Lo Galluccio: I recently discovered Leonard Cohen and we did a tribute to him at the Squawk Coffeehouse in Cambridge. I read an interview with him in which he said he learned everything he knows from the opposite sex. In a song of his “Tower of Song” he writes, “They don’t let a woman kill you.” It made me reflect how many times I was metaphorically killed by male mentors. I feel I got as much as I could from the people I followed. If you are in a place like New York, especially, and you are precocious, ambitious, and temperamental and a woman, sometimes men will twist that around and have a hard time with it. I remember when I was working as a waitress, a man I admired a great deal told me “We’re done.” He was a poet I adored. I could have burned all his books. It was a matter of marital infidelity. I didn’t want to do it, so I told him no. I didn’t think this person would turn on me but he did. I was devastated, but two years later I sent him white roses—that’s how loyal I am. I have had my life threatened. I don’t think I come across as a very combative person.
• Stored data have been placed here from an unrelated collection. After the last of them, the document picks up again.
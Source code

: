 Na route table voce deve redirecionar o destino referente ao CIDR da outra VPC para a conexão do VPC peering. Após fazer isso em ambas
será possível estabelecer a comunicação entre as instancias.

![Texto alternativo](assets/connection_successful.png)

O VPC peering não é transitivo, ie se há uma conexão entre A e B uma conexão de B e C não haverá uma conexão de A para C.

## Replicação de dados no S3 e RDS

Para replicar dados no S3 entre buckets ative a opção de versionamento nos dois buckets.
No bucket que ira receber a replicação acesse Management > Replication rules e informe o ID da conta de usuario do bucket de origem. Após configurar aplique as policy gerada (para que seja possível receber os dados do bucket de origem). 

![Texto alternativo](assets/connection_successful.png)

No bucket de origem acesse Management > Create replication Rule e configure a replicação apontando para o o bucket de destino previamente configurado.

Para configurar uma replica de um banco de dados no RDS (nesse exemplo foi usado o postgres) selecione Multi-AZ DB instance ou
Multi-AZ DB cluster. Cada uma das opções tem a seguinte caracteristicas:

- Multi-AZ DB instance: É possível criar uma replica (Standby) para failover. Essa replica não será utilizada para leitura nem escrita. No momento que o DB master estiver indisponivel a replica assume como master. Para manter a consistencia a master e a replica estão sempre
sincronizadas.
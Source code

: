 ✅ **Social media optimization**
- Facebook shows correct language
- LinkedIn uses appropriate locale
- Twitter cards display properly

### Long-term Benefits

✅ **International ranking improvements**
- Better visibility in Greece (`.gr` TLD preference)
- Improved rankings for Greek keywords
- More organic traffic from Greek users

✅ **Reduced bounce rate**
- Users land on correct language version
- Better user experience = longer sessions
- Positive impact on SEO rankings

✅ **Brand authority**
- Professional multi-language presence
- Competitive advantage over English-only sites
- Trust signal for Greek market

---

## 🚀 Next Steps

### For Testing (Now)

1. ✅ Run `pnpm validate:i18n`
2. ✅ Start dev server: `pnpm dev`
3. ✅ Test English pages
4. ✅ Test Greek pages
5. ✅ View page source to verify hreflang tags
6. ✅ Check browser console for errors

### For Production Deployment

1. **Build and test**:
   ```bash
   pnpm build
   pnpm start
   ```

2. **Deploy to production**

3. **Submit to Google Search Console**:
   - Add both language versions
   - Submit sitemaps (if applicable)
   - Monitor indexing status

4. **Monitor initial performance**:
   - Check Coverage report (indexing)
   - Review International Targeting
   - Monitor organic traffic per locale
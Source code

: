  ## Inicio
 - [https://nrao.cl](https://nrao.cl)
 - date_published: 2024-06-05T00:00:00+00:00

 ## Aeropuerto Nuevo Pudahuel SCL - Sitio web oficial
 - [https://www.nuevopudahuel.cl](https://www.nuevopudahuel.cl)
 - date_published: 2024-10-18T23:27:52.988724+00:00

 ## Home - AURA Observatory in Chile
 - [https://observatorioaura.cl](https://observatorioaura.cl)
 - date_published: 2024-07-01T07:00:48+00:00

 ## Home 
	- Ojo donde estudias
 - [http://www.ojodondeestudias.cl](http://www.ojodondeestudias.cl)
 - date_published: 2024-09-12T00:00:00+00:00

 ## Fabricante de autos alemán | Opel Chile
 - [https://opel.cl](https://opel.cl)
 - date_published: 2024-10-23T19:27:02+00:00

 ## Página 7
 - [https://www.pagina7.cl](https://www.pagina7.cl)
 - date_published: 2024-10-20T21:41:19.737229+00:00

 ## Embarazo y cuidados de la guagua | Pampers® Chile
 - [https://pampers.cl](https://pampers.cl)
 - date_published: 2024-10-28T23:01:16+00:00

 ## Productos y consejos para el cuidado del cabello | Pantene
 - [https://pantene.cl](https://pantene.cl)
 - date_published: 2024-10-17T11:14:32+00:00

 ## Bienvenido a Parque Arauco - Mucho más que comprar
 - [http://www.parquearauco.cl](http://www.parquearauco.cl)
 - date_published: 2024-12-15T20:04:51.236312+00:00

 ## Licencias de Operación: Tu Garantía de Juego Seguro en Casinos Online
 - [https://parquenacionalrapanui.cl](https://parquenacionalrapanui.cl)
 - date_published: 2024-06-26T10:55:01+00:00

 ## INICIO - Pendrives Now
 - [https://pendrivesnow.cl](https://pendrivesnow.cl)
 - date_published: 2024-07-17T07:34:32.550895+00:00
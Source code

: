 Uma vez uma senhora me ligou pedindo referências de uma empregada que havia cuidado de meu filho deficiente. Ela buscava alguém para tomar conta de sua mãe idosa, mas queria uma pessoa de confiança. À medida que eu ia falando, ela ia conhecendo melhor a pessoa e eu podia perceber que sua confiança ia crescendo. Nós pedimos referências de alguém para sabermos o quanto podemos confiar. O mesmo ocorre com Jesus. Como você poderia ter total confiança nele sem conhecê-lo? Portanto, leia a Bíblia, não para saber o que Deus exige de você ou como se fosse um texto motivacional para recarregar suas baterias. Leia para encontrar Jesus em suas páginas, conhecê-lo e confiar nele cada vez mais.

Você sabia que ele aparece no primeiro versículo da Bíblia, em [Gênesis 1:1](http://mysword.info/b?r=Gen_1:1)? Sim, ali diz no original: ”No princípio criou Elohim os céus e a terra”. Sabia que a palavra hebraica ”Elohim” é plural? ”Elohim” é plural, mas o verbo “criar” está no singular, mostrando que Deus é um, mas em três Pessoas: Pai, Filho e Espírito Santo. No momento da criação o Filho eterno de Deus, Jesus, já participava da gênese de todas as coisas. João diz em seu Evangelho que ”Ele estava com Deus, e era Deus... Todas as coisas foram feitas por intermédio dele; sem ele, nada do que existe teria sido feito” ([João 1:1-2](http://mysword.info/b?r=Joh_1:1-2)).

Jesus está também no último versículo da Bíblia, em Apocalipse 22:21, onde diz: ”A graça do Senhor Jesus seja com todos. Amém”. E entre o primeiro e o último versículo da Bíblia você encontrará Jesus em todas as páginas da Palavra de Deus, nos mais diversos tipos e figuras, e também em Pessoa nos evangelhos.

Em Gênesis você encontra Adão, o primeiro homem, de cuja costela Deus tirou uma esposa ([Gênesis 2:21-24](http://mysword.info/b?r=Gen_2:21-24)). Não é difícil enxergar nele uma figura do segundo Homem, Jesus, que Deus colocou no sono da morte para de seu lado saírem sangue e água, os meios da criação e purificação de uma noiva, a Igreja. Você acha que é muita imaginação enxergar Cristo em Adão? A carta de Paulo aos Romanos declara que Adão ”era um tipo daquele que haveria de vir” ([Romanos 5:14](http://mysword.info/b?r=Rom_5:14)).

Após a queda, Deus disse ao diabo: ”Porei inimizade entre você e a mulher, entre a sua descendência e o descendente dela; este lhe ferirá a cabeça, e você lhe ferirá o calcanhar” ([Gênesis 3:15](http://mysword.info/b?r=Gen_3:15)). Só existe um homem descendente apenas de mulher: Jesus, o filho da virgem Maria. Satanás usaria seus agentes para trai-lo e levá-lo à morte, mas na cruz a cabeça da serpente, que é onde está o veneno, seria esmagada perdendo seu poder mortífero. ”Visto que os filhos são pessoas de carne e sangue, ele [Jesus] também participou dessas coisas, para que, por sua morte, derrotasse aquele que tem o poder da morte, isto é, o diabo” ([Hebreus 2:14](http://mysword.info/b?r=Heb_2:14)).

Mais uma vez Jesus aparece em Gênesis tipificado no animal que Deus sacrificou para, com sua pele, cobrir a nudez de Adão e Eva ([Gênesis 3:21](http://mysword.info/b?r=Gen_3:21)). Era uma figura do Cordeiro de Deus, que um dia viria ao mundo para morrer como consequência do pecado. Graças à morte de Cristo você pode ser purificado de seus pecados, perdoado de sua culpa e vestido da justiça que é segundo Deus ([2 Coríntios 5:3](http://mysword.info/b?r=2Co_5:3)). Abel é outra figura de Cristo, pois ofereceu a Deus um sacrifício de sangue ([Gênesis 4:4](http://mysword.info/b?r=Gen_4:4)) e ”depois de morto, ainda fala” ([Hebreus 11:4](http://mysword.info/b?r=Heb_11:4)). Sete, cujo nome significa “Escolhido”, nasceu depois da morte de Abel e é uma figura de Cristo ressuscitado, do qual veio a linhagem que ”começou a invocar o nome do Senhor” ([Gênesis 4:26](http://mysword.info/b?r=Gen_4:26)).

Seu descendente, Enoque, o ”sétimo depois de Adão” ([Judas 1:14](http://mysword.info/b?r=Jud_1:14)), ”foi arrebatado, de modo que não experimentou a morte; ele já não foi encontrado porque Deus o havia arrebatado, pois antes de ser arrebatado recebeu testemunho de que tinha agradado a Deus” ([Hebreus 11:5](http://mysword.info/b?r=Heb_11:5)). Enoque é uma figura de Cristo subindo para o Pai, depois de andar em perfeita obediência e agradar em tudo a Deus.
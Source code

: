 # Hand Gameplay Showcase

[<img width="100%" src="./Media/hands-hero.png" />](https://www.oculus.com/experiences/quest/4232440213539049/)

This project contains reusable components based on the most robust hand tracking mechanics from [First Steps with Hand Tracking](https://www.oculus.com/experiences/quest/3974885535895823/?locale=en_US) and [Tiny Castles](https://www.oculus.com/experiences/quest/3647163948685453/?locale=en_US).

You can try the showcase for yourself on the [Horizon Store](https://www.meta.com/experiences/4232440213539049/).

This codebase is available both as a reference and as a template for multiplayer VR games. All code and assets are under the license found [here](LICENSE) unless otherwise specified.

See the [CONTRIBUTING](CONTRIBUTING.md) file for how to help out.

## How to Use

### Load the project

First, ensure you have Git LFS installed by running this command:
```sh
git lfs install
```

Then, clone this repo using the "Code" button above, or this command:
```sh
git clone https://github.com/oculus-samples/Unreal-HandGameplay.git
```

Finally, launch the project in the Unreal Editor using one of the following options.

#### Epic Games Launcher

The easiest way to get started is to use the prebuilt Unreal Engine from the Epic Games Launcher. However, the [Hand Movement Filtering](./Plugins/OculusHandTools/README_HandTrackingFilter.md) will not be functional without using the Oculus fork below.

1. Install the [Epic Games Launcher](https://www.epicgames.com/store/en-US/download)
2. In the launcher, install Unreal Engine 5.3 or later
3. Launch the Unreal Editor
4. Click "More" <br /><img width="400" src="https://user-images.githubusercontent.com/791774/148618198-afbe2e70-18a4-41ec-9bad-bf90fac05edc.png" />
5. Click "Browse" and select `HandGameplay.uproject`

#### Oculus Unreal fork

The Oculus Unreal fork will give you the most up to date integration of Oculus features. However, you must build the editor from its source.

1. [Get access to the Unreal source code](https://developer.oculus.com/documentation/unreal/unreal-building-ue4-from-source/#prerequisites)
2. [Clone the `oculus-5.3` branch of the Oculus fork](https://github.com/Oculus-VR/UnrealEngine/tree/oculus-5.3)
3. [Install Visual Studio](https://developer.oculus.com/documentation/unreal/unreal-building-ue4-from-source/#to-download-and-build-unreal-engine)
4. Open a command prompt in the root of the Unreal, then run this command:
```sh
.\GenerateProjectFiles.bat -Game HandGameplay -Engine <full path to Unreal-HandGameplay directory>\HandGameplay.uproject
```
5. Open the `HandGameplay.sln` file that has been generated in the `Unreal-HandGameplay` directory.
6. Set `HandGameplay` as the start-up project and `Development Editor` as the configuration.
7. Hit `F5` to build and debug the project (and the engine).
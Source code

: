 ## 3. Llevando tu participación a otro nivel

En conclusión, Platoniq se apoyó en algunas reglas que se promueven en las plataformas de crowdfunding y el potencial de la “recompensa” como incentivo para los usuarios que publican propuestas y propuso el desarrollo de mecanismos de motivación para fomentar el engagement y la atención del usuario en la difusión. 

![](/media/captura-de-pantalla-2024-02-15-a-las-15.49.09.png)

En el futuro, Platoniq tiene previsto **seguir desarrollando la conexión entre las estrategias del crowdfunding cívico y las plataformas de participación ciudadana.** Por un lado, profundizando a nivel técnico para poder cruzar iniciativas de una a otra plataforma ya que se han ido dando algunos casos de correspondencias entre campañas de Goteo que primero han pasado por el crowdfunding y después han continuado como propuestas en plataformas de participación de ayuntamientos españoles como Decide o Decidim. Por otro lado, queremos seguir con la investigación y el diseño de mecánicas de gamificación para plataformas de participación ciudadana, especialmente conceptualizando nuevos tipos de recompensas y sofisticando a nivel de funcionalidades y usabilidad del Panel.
I have a side of me to me where I can be like a dog with a bone.

DH: Do you think things have changed for women on the arts scene from the time when you were cutting your teeth?

LG: Oh yes. It’s funny I opened up “Anne Sexton’s: Collected Works” recently, and she is someone who has had a huge influence on me. She has one poem that ends like this: “ I am sexless like Christ, beyond being a man or a woman.” And that’s Anne Sexton in the 60’s! I think people like her, Joni Mitchell, Patti Smith, paved the way for me.

DH: You cut your teeth in the East Village of NYC in the 90’s. This wasn’t the Village of the 60’s—what was the milieu like?

LG: It was in the 90’s but you had people around who dropped out of places like olumbia, like my friend Roy Nathan son (Leader of The Jazz Passengers), who told me: “You get a million chances.” I don’t really think that’s true, but I think it is a good thing to think.

DH: What was the scene like then?

LG: The milieu was experimental, it was diverse, it was pretty warm, open and communicative. A novice singer like me got to play with some top-notch people. I was told the East Village was where the “Weed trees grow,” I thought of myself as a weed tree. At this time I decided to give up an acting career that wasn’t booming. Although I was a stage actress and I did get some work.

DH: You have been an actress, vocalist, poet, journalist, educator, etc…. What hat fits you best?

LG: if I had to do it all over again I would have wanted to be a fabulous actress. I studied at the Goodman School in Chicago.. And I was very much encouraged to stay in school. But I dropped out. My Dad died when I was fifteen, so I just didn’t have enough of a foundation to stay with it. I had a wound that needed to heal in a lot of different ways, with a lot of different experience. It’s sad because I loved the craft of acting. I was an actress who was cerebral.

DH:What is your new memoir "Sarasota VII" about?

LG: The book is about how love can be warped by the memory of significant losses -- especially family deaths -- and it's a feminine statement about how desire is necessary and also how it can corrupt. It's in two parts and numbered and lettered paragraphs. Intertwined in the prose-poem narrative are scientific descriptions of Saturn's rings and the vortex of black holes....

DH: In your new memoir you write of the men in your life, the conflict of passion and intellect. Can you define that conflict? Can they coexist?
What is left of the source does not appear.